MP wrote on Nov 15
th, 2007 at 2:39am:
Is there a performance advantage to using @IsUnique with a compound key versus using @XResultSetSearch with multiple criteria?
If you are doing what I think you are, @IsUnique should be faster. Single value comparison, stops on first match. The @XResultSetSearch method requires multiple comparisons and will continue looking until it finds all matches.
Quote:On a related note, are @XResultSetSearch calls also optimized by SERVER PREINDEX XLOOKUPS?
I think so, but I'm not where I can check. I'll confirm in the morning.
Quote:(Further aside, it would be really useful if Lantica released an "internals" white paper. Knowing how things like storage and indexing and locking work at a low level is key to truly allowing developers to milk the best performance out of a DB. As is, performance is a great mystery in Sesame, making it hard to answer questions like "How do I optimize a query?" and "When are the PREINDEX indexes rebuilt?".)
Honestly, MP, this very rarely comes up. The vast majority of our user base doesn't have any need (or desire) for that level of milking and optimization. The only time we hear this kind of question is when pro developers come at us from something like Oracle and haven't shaken off the big engine mindset. We are designed for a different environment and a different kind of user than Oracle and SQL Server and such.
The answers to these questions are usually pretty straightforward and short enough to where white papers are kind of overkill.
I'll confirm this in the morning, but I believe the PREINDEX index for a field is built the first time per session that the server uses that field value as the key value in an X command. Once an index exists, it is updated when indexed values are changed/added/deleted. So, the first X command per session using a particular key field will be slower than all subsequent X commands using that key field. PREINDEX speed increases only apply to absolute key values like "APPLE". Keys including a search spec, like "..APPLE.." do not benefit. Unloading a database also unloads the indexes for that database.
Optimizing queries involves some very basic rules, some of which are common sense to someone with your experience:
1. Absolute searches are faster than searches with wildcards or ranges.
2. Programmed retrieve specs are slower than non-programmed. Wherever possible, pre-resolve constant values like @Date in a retrieve spec by using the pipe (|) syntax to gain significant speed over the {} equivalent.

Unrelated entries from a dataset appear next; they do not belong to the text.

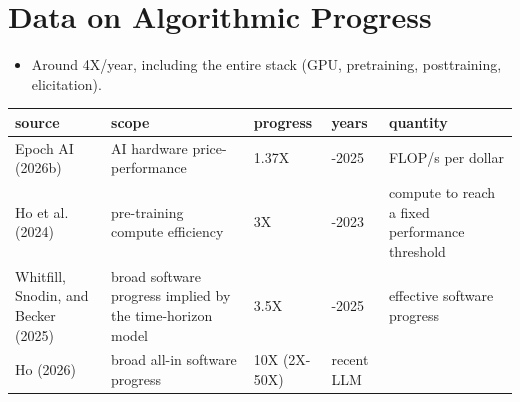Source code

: \documentclass[
  11pt,
  letterpaper,
  DIV=11,
  numbers=noendperiod]{scrartcl}
\providecommand{\tightlist}{%
  \setlength{\itemsep}{0pt}\setlength{\parskip}{0pt}}
\begin{document}
\section{Data on Algorithmic
Progress}\label{data-on-algorithmic-progress}

\begin{description}
\tightlist
\item[Best estimates.]
\hfill
\begin{itemize}
\tightlist
\item
  Around 4X/year, including the entire stack (GPU, pretraining,
  posttraining, elicitation).
\end{itemize}
\end{description}

\begin{longtable}[]{@{}
  >{\raggedright\arraybackslash}p{}
  >{\raggedright\arraybackslash}p{}
  >{\raggedright\arraybackslash}p{}
  >{\raggedright\arraybackslash}p{}
  >{\raggedright\arraybackslash}p{}@{}}
\toprule\noalign{}
\begin{minipage}[b]{\linewidth}\raggedright
source
\end{minipage} & \begin{minipage}[b]{\linewidth}\raggedright
scope
\end{minipage} & \begin{minipage}[b]{\linewidth}\raggedright
progress
\end{minipage} & \begin{minipage}[b]{\linewidth}\raggedright
years
\end{minipage} & \begin{minipage}[b]{\linewidth}\raggedright
quantity
\end{minipage} \\
\midrule\noalign{}
\endhead
\bottomrule\noalign{}
\endlastfoot
Epoch AI (2026b) & AI hardware price-performance & 1.37X & 2012-2025 &
FLOP/s per dollar \\
Ho et al. (2024) & pre-training compute efficiency & 3X & 2012-2023 &
compute to reach a fixed performance threshold \\
Whitfill, Snodin, and Becker (2025) & broad software progress implied by
the time-horizon model & 3.5X & 2019-2025 & effective software
progress \\
Ho (2026) & broad all-in software progress & 10X (2X-50X) & recent LLM

\end{longtable}
\end{document}
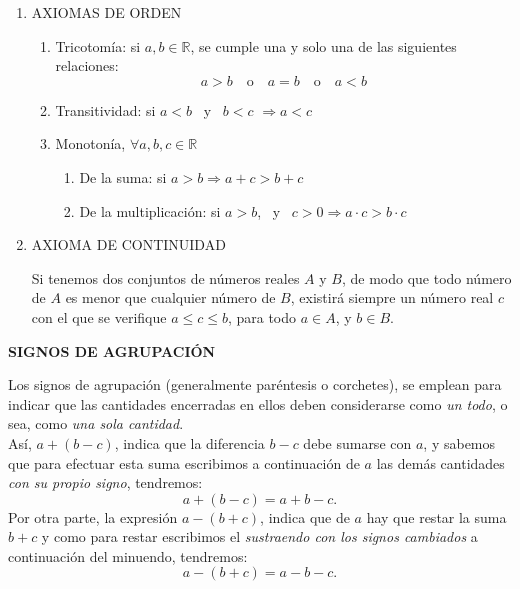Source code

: \documentclass[12pt,letterpaper]{article}
\theoremstyle{definition}
\begin{document}
\begin{enumerate}[label=\Alph*.]
    \item AXIOMAS DE ORDEN
    \begin{enumerate}[label={\arabic*.}]
    \item Tricotomía: si $a,b\in \mathbb{R}$, se cumple una y solo una de las siguientes relaciones:
    \begin{equation*}
    a>b \quad\text{o}\quad a=b \quad\text{o}\quad a<b
    \end{equation*}
    \item Transitividad: si $a<b$ \ y \ $b<c$ $\Rightarrow a<c$
    \item Monotonía, $\forall a,b,c\in\mathbb{R}$
    	\begin{enumerate}[label=\alph*)]
    	\item De la suma: si $a>b \Rightarrow a+c>b+c$
        \item De la multiplicación: si $a>b$, \ y \ $c>0 \Rightarrow a\cdot c>b\cdot c$
    	\end{enumerate}
   	\end{enumerate}
    
    \item AXIOMA DE CONTINUIDAD \ 
    
    Si tenemos dos conjuntos de números reales $A$ y $B$, de modo que todo número de $A$ es menor que cualquier número de $B$, existirá siempre un número real $c$ con el que se verifique $a\leq c \leq b$, para todo $a\in A$, y $b\in B$.
    
\end{enumerate}

\pagebreak



\textbf{SIGNOS DE AGRUPACIÓN} %

Los signos de agrupación (generalmente paréntesis o corchetes), se emplean para indicar que las cantidades encerradas en ellos deben considerarse como \emph{un todo}, o sea, como \emph{una sola cantidad}.\\
Así, $a+(b-c)$, indica que la diferencia $b-c$ debe sumarse con $a$, y sabemos que para efectuar esta suma escribimos a continuación de $a$ las demás cantidades \emph{con su propio signo}, tendremos:
\begin{equation*}
a+(b-c)=a+b-c.
\end{equation*}
Por otra parte, la expresión $a-(b+c)$, indica que de $a$ hay que restar la suma $b+c$ y como para restar escribimos el \emph{sustraendo con los signos cambiados} a continuación del minuendo, tendremos:
\begin{equation*}
a-(b+c)=a-b-c.
\end{equation*}
\end{document}
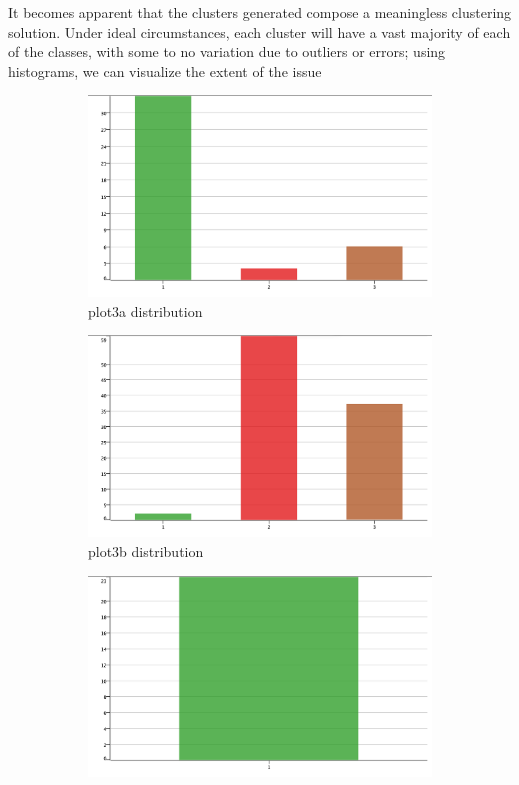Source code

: \documentclass[11pt]{article}
\begin{document}
		 	\fi
			It becomes apparent that the clusters generated compose a meaningless clustering solution. Under ideal circumstances, each cluster will have a vast majority of each of the classes, with some to no variation due to outliers or errors; using histograms, we can visualize the extent of the issue 
			\iftrue
			\begin{figure}[H]
				\centering
				\begin{subfigure}{0.4\textwidth}
			 		\includegraphics[width=\textwidth]{res/t1/t14/t14-plota-dist}
					\caption{plot3a distribution}
					\label{fig:first}
				\end{subfigure}
				\hfill
				\begin{subfigure}{0.4\textwidth}
			 		\includegraphics[width=\textwidth]{res/t1/t14/t14-plotb-dist}
					\caption{plot3b distribution}
					\label{fig:second}
				\end{subfigure}
				\hfill
				\begin{subfigure}{0.4\textwidth}
			 		\includegraphics[width=\textwidth]{res/t1/t14/t14-plotc-dist}

\end{subfigure}
\end{figure}
\end{document}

3. For subrecord searches, Natural linking is faster than Relational linking.
You're not dealing with JOINs or HAVING clauses or nested SELECTS or any of that kind of stuff. To put this in SQL parlance (although we are not SQL-based), you have the equivalent of SELECT, WHERE and ORDER BY with no nesting. Subrecords add a level to that under-the-hood, but you get my drift. It's a very straightforward query environment.

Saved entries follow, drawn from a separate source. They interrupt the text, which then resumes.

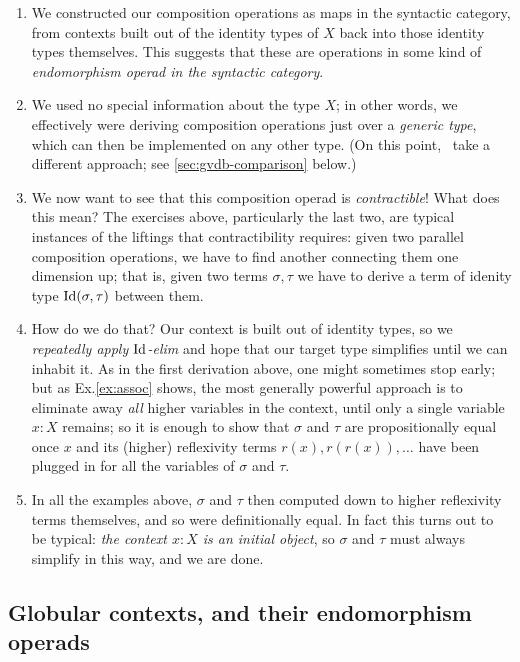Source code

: \begin{enumerate}
\item We constructed our composition operations as maps in the syntactic category, from contexts built out of the identity types of $X$ back into those identity types themselves.  This suggests that these are operations in some kind of \emph{endomorphism operad in the syntactic category}.

\item We used no special information about the type $X$; in other words, we effectively were deriving composition operations just over a \emph{generic type}, which can then be implemented on any other type.  (On this point, \cite{garner-van-den-berg}\ take a different approach; see \PARA\ref{sec:gvdb-comparison} below.)

\item We now want to see that this composition operad is \emph{contractible}!  What does this mean?  The exercises above, particularly the last two, are typical instances of the liftings that contractibility requires: given two parallel composition operations, we have to find another connecting them one dimension up; that is, given two terms $\sigma,\tau$ we have to derive a term of idenity type $\mathrm{Id}(\sigma,\tau)$ between them.

\item How do we do that?  Our context is built out of identity types, so we \emph{repeatedly apply $\mathrm{Id}$-elim} and hope that our target type simplifies until we can inhabit it.  As in the first derivation above, one might sometimes stop early; but as Ex.\ref{ex:assoc} shows, the most generally powerful approach is to eliminate away \emph{all} higher variables in the context, until only a single variable $x:X$ remains; so it is enough to show that $\sigma$ and $\tau$ are propositionally equal once $x$ and its (higher) reflexivity terms $r(x), r(r(x)),\ldots$ have been plugged in for all the variables of $\sigma$ and $\tau$. 

\item In all the examples above, $\sigma$ and $\tau$ then computed down to higher reflexivity terms themselves, and so were definitionally equal.  In fact this turns out to be typical: \emph{the context $x:X$ is an initial object}, so $\sigma$ and $\tau$ must always simplify in this way, and we are done.
\end{enumerate}

\subsection*{Globular contexts, and their endomorphism operads}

We maintain a constant presence among our users, so we are constantly adding tools and making adjustments to optimize Sesame to the way it is actually being used in the field. If you have questions about specific things, the developers and Support people are here and willing to help, or you can contact Support directly. Also, there is a section in the back of the User Guide that discusses some of our internal structures and may provide some of the information you are after.
Edited: MP: I checked on it this morning and the statements I made above regarding preindexing are accurate.